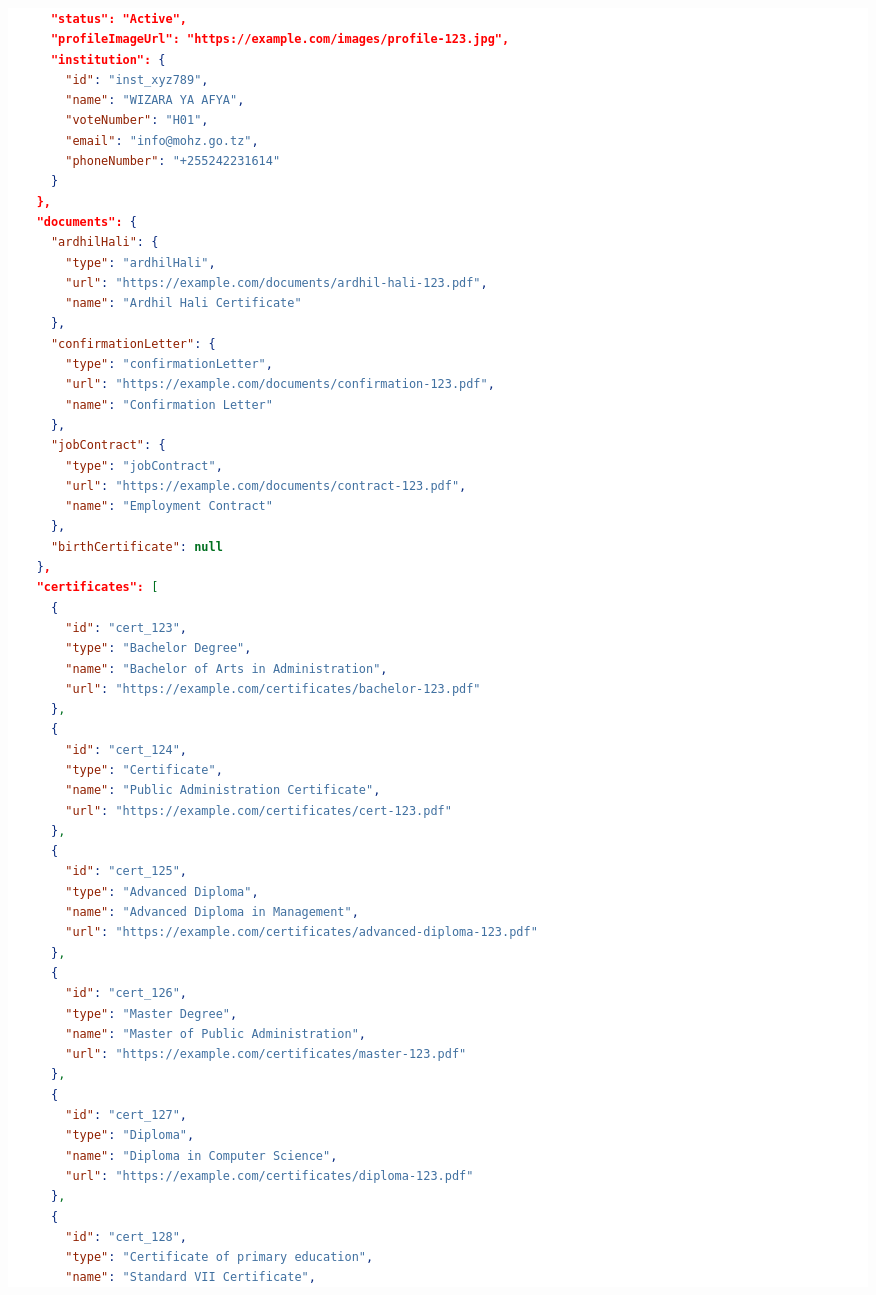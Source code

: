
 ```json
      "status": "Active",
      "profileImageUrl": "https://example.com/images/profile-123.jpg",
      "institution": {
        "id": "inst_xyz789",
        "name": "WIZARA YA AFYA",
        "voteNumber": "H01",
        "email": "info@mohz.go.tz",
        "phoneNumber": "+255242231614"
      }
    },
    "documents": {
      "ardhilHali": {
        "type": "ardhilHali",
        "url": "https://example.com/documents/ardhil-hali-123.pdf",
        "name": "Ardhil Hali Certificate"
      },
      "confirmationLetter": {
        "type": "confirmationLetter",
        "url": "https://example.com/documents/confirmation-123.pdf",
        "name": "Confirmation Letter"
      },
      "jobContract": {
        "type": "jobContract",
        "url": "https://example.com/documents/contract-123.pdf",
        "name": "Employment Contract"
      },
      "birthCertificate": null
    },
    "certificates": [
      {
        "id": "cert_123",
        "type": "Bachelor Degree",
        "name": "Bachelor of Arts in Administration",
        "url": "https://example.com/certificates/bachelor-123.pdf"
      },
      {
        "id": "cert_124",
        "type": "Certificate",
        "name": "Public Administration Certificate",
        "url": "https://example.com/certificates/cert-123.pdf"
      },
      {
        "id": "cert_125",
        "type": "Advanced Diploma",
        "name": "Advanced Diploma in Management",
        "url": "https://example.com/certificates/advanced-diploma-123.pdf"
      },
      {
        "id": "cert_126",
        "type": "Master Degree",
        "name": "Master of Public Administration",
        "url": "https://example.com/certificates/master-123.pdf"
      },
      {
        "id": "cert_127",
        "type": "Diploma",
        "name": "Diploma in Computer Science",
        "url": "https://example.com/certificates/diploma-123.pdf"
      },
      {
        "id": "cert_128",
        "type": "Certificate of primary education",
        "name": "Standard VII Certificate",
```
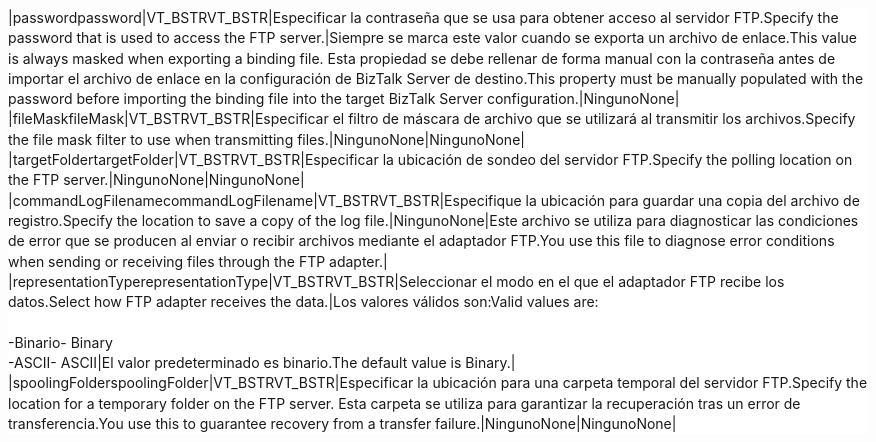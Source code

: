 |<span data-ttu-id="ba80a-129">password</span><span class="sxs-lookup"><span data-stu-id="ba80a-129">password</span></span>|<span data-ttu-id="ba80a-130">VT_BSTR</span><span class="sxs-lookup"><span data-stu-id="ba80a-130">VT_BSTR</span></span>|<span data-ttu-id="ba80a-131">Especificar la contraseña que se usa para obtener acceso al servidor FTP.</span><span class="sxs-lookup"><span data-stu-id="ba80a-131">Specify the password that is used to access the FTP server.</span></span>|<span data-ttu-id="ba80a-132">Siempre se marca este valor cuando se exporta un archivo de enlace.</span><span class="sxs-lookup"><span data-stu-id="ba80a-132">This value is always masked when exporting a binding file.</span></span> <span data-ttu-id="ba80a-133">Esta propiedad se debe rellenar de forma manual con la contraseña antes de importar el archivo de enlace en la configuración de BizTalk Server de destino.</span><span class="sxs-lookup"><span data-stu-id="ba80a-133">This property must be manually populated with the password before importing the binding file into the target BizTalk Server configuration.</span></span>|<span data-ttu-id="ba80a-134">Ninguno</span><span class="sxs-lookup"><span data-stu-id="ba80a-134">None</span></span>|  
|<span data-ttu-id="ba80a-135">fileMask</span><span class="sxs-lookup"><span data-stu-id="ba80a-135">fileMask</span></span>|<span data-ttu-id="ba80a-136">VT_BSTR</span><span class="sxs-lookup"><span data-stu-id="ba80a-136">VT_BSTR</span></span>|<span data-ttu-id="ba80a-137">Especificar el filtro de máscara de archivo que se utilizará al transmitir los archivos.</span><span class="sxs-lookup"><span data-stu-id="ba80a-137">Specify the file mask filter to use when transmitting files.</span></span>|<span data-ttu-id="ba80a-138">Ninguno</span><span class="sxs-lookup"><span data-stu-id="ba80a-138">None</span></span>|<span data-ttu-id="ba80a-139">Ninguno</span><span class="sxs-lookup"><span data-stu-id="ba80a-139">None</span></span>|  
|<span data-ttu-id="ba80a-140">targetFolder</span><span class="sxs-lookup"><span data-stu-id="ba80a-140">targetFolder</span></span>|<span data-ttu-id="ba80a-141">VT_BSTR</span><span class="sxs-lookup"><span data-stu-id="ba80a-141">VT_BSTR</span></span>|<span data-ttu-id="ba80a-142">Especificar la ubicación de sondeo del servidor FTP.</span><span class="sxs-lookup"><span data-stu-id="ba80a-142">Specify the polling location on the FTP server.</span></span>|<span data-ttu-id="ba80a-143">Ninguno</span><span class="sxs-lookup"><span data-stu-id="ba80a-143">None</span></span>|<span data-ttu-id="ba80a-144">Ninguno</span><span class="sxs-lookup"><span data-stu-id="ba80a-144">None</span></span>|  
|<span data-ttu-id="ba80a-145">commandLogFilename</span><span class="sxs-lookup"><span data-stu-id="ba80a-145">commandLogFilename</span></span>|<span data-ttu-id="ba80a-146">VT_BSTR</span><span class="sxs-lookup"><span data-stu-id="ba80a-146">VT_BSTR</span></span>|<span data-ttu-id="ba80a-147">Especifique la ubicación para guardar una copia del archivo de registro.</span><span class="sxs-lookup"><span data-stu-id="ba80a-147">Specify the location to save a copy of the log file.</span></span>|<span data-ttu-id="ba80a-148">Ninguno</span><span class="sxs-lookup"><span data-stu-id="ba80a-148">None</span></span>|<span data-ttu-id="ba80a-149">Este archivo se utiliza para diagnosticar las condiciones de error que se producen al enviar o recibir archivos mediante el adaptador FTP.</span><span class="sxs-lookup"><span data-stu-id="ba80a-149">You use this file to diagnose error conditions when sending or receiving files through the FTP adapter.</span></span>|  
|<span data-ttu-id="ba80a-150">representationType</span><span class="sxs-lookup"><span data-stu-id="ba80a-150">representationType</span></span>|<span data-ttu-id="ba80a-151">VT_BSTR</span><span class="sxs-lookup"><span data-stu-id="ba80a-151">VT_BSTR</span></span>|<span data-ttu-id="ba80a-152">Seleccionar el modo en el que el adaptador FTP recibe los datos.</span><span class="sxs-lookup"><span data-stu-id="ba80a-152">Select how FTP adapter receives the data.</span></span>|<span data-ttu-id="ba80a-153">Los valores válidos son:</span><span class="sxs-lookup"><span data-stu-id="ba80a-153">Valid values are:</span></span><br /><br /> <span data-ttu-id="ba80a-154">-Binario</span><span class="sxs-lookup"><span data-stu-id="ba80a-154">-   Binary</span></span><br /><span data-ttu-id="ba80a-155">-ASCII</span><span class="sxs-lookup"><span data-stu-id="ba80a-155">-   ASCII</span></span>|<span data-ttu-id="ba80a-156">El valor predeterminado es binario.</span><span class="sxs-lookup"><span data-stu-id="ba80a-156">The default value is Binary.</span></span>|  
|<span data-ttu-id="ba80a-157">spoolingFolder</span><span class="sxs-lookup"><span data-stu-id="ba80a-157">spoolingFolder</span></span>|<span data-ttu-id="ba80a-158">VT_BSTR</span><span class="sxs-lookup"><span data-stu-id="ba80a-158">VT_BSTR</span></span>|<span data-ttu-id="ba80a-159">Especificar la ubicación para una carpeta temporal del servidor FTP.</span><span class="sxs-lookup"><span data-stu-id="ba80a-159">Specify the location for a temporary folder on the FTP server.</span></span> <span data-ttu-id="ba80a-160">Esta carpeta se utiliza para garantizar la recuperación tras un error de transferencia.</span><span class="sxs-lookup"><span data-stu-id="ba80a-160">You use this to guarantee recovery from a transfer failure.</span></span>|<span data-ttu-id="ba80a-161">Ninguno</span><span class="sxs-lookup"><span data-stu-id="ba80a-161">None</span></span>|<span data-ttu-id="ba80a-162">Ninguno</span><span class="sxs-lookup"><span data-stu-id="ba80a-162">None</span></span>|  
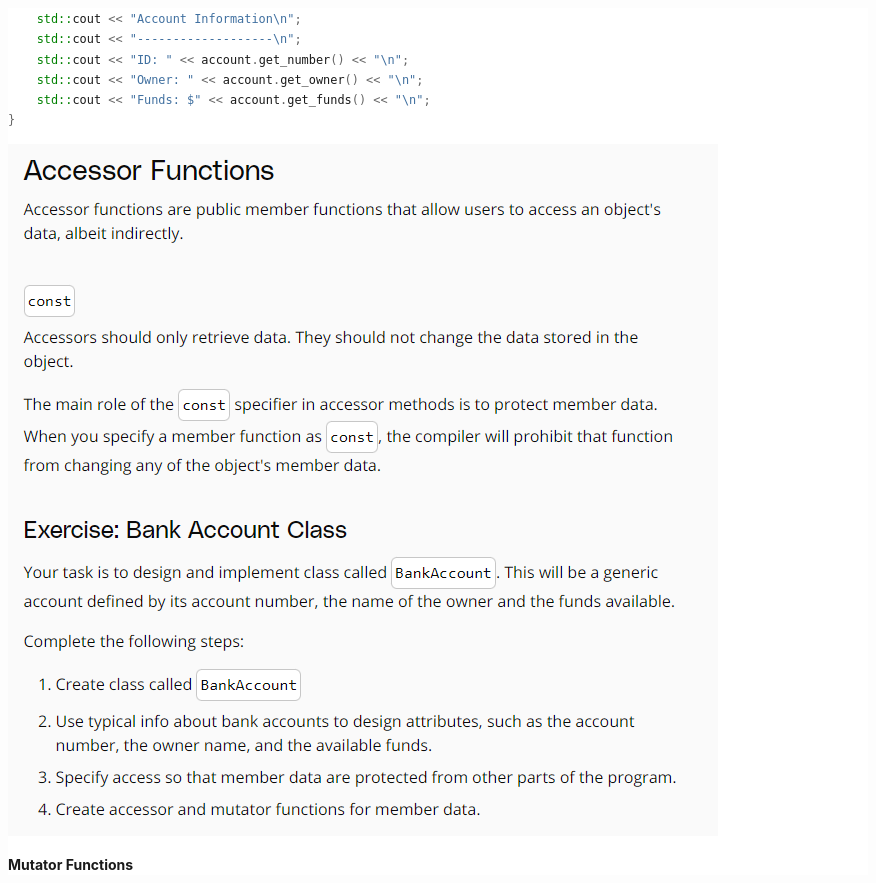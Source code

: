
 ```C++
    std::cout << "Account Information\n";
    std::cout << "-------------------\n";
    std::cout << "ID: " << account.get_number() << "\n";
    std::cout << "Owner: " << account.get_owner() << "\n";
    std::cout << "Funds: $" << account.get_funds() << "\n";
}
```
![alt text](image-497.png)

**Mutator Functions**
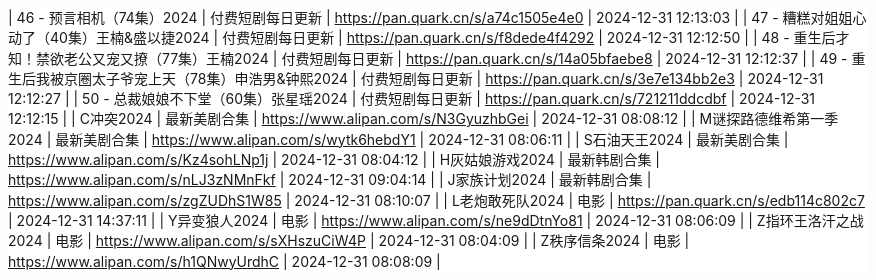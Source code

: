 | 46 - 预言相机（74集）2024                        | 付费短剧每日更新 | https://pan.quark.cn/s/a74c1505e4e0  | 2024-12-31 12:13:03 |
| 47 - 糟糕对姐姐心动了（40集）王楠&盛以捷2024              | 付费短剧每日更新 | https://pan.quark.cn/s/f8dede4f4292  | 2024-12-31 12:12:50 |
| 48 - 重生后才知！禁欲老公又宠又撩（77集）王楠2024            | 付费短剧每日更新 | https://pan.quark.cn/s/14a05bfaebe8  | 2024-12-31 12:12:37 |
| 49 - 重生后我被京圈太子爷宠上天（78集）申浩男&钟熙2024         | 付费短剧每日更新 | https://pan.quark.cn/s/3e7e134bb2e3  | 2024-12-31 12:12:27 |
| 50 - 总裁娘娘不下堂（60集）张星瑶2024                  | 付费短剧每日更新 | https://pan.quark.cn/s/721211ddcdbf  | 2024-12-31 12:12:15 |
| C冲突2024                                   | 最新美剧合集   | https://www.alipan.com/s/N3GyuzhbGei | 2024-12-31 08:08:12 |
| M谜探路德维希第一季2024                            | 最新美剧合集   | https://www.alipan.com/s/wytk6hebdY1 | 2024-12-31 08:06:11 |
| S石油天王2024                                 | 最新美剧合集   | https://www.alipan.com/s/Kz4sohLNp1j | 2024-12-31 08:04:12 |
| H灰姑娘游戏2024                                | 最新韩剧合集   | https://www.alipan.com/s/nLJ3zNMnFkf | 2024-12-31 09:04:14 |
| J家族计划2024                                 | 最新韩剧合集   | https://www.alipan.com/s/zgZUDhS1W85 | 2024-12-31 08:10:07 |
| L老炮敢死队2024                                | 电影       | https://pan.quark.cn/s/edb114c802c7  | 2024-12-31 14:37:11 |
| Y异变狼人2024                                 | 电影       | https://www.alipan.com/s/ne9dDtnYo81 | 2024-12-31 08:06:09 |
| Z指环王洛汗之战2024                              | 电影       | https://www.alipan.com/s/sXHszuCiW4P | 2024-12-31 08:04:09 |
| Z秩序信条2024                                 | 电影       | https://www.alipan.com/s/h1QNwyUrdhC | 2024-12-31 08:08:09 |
_ _ _
- _Your task_: From the material above, return every line that contains "最新韩剧合集".

- _Completed exercise_:
| H灰姑娘游戏2024                                | 最新韩剧合集   | https://www.alipan.com/s/nLJ3zNMnFkf | 2024-12-31 09:04:14 |
| J家族计划2024                                 | 最新韩剧合集   | https://www.alipan.com/s/zgZUDhS1W85 | 2024-12-31 08:10:07 |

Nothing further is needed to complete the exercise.